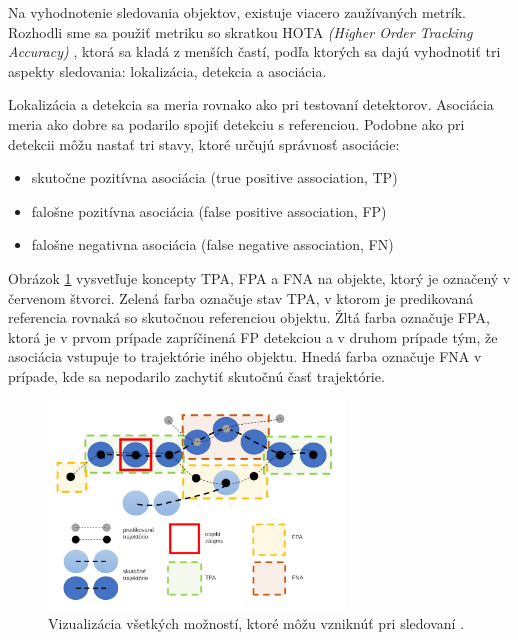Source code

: Na vyhodnotenie sledovania objektov, existuje viacero zaužívaných metrík. Rozhodli sme sa použiť metriku so skratkou HOTA \textit{(Higher Order Tracking Accuracy)} \cite{hota}, ktorá sa kladá z menších častí, podľa ktorých sa dajú vyhodnotiť tri aspekty sledovania: lokalizácia, detekcia a asociácia.

Lokalizácia a detekcia sa meria rovnako ako pri testovaní detektorov. Asociácia meria ako dobre sa podarilo spojiť detekciu s referenciou. Podobne ako pri detekcii môžu nastať tri stavy, ktoré určujú správnosť asociácie:

\begin{itemize}
  \item skutočne pozitívna asociácia (true positive association, TP)
  \item falošne pozitívna asociácia (false positive association, FP)
  \item falošne negativna asociácia (false negative association, FN)
\end{itemize}


Obrázok \ref{img:usecase} vysvetľuje koncepty TPA, FPA a FNA na objekte, ktorý je označený v červenom štvorci. Zelená farba označuje stav TPA, v ktorom je predikovaná referencia rovnaká so skutočnou referenciou objektu. Žltá farba označuje FPA, ktorá je v prvom prípade zapríčinená FP detekciou a v druhom prípade tým, že asociácia vstupuje to trajektórie iného objektu. Hnedá farba označuje FNA v prípade, kde sa nepodarilo zachytiť skutočnú časť trajektórie.

\begin{figure}[ht]
    \centering
    \includegraphics[width=0.7\textwidth]{images/05/usecase.png}
    \caption{Vizualizácia všetkých možností, ktoré môžu vzniknúť pri sledovaní \cite{hota}.}
    \label{img:usecase}
\end{figure}

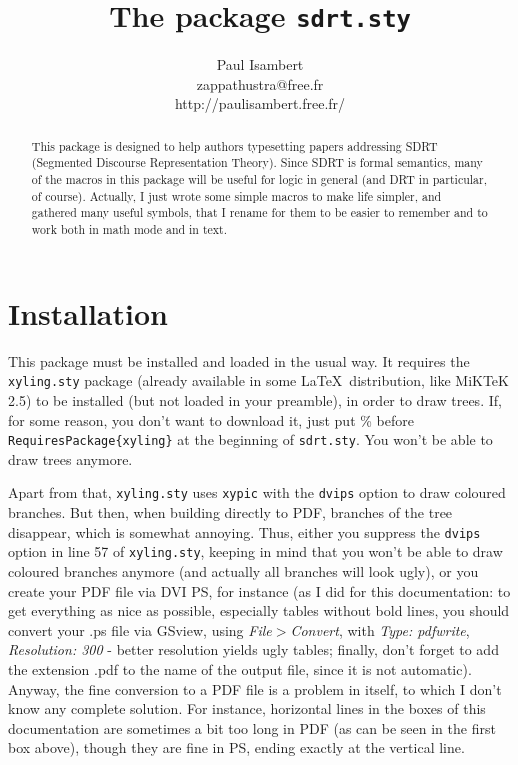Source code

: \documentclass[a4paper]{article}
\begin{document}
\title{\textbf{The package} \texttt{sdrt.sty}}\author{Paul Isambert\\zappathustra@free.fr\\http://paulisambert.free.fr/}

\selectfont
\maketitle
\setcounter{section}{-1}

\begin{abstract}
This package is designed to help authors typesetting papers addressing SDRT (Segmented Discourse Representation Theory). Since SDRT is formal semantics, many of the macros in this package will be useful for logic in general (and DRT in particular, of course). Actually, I just wrote some simple macros to make life simpler, and gathered many useful symbols, that I rename for them to be easier to remember and to work both in math mode and in text.
\end{abstract}

\tableofcontents

\section{Installation}
This package must be installed and loaded in the usual way. It requires the \verb+xyling.sty+ package (already available in some \LaTeX\ distribution, like MiKTeK 2.5) to be installed (but not loaded in your preamble), in order to draw trees. If, for some reason, you don't want to download it, just put \% before \verb+RequiresPackage{xyling}+ at the beginning of \verb+sdrt.sty+. You won't be able to draw trees anymore.

Apart from that, \verb+xyling.sty+ uses \verb+xypic+ with the \verb+dvips+ option to draw coloured branches. But then, when building directly to PDF, branches of the tree disappear, which is somewhat annoying. Thus, either you suppress the \verb+dvips+ option in line 57 of \verb+xyling.sty+, keeping in mind that you won't be able to draw coloured branches anymore (and actually all branches will look ugly), or you create your PDF file via DVI PS, for instance (as I did for this documentation: to get everything as nice as possible, especially tables without bold lines, you should convert your .ps file via GSview, using \emph{File}$>$\emph{Convert}, with \emph{Type: pdfwrite}, \emph{Resolution: 300} - better resolution yields ugly tables; finally, don't forget to add the extension .pdf to the name of the output file, since it is not automatic). Anyway, the fine conversion to a PDF file is a problem in itself, to which I don't know any complete solution. For instance, horizontal lines in the boxes of this documentation are sometimes a bit too long in PDF (as can be seen in the first box above), though they are fine in PS, ending exactly at the vertical line.
\end{document}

* * * * *

- What to work on: The answer is the listing above repeated verbatim, minus its images.

- Solution for this problem:
Source code

: Na vyhodnotenie sledovania objektov, existuje viacero zaužívaných metrík. Rozhodli sme sa použiť metriku so skratkou HOTA \textit{(Higher Order Tracking Accuracy)} \cite{hota}, ktorá sa kladá z menších častí, podľa ktorých sa dajú vyhodnotiť tri aspekty sledovania: lokalizácia, detekcia a asociácia.

Lokalizácia a detekcia sa meria rovnako ako pri testovaní detektorov. Asociácia meria ako dobre sa podarilo spojiť detekciu s referenciou. Podobne ako pri detekcii môžu nastať tri stavy, ktoré určujú správnosť asociácie:

\begin{itemize}
  \item skutočne pozitívna asociácia (true positive association, TP)
  \item falošne pozitívna asociácia (false positive association, FP)
  \item falošne negativna asociácia (false negative association, FN)
\end{itemize}


Obrázok \ref{img:usecase} vysvetľuje koncepty TPA, FPA a FNA na objekte, ktorý je označený v červenom štvorci. Zelená farba označuje stav TPA, v ktorom je predikovaná referencia rovnaká so skutočnou referenciou objektu. Žltá farba označuje FPA, ktorá je v prvom prípade zapríčinená FP detekciou a v druhom prípade tým, že asociácia vstupuje to trajektórie iného objektu. Hnedá farba označuje FNA v prípade, kde sa nepodarilo zachytiť skutočnú časť trajektórie.

\begin{figure}[ht]
    \centering
    \includegraphics[width=0.7\textwidth]{images/05/usecase.png}
    \caption{Vizualizácia všetkých možností, ktoré môžu vzniknúť pri sledovaní \cite{hota}.}
    \label{img:usecase}
\end{figure}

Source code

: \documentclass[a4paper]{article}
\begin{document}
\title{\textbf{The package} \texttt{sdrt.sty}}\author{Paul Isambert\\zappathustra@free.fr\\http://paulisambert.free.fr/}

\selectfont
\maketitle
\setcounter{section}{-1}

\begin{abstract}
This package is designed to help authors typesetting papers addressing SDRT (Segmented Discourse Representation Theory). Since SDRT is formal semantics, many of the macros in this package will be useful for logic in general (and DRT in particular, of course). Actually, I just wrote some simple macros to make life simpler, and gathered many useful symbols, that I rename for them to be easier to remember and to work both in math mode and in text.
\end{abstract}

\tableofcontents

\section{Installation}
This package must be installed and loaded in the usual way. It requires the \verb+xyling.sty+ package (already available in some \LaTeX\ distribution, like MiKTeK 2.5) to be installed (but not loaded in your preamble), in order to draw trees. If, for some reason, you don't want to download it, just put \% before \verb+RequiresPackage{xyling}+ at the beginning of \verb+sdrt.sty+. You won't be able to draw trees anymore.

Apart from that, \verb+xyling.sty+ uses \verb+xypic+ with the \verb+dvips+ option to draw coloured branches. But then, when building directly to PDF, branches of the tree disappear, which is somewhat annoying. Thus, either you suppress the \verb+dvips+ option in line 57 of \verb+xyling.sty+, keeping in mind that you won't be able to draw coloured branches anymore (and actually all branches will look ugly), or you create your PDF file via DVI PS, for instance (as I did for this documentation: to get everything as nice as possible, especially tables without bold lines, you should convert your .ps file via GSview, using \emph{File}$>$\emph{Convert}, with \emph{Type: pdfwrite}, \emph{Resolution: 300} - better resolution yields ugly tables; finally, don't forget to add the extension .pdf to the name of the output file, since it is not automatic). Anyway, the fine conversion to a PDF file is a problem in itself, to which I don't know any complete solution. For instance, horizontal lines in the boxes of this documentation are sometimes a bit too long in PDF (as can be seen in the first box above), though they are fine in PS, ending exactly at the vertical line.
\end{document}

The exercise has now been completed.